Top of DATA FOR THE TASK
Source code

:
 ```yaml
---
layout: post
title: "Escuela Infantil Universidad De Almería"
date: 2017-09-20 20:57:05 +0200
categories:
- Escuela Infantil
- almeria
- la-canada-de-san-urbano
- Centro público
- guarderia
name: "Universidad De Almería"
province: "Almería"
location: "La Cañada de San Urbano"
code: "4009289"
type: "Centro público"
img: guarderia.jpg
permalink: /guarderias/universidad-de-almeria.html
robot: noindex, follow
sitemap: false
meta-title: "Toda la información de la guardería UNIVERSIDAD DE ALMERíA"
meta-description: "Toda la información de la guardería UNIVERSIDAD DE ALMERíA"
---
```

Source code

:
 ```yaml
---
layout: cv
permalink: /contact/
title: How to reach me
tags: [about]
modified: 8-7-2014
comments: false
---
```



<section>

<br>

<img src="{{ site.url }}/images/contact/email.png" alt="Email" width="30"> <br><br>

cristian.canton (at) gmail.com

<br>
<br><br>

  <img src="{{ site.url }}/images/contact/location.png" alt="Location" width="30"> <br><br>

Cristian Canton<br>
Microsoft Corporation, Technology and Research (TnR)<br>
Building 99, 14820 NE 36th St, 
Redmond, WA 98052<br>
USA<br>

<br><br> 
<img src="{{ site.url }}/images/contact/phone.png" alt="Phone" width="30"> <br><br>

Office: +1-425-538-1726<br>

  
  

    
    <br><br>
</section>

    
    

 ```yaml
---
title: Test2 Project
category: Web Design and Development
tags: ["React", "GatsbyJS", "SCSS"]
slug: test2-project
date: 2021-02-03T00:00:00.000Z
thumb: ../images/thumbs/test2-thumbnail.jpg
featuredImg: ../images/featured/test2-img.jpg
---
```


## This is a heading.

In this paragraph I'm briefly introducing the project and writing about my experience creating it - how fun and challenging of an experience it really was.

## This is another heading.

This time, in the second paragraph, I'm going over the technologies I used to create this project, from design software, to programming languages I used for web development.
Bottom of DATA FOR THE TASK
PROBLEM TO SOLVE ▸
Looking through the data above, copy out each line in which the string "about" occurs.

OUTPUT FOR THIS EXERCISE ▸
tags: [about]
In this paragraph I'm briefly introducing the project and writing about my experience creating it - how fun and challenging of an experience it really was.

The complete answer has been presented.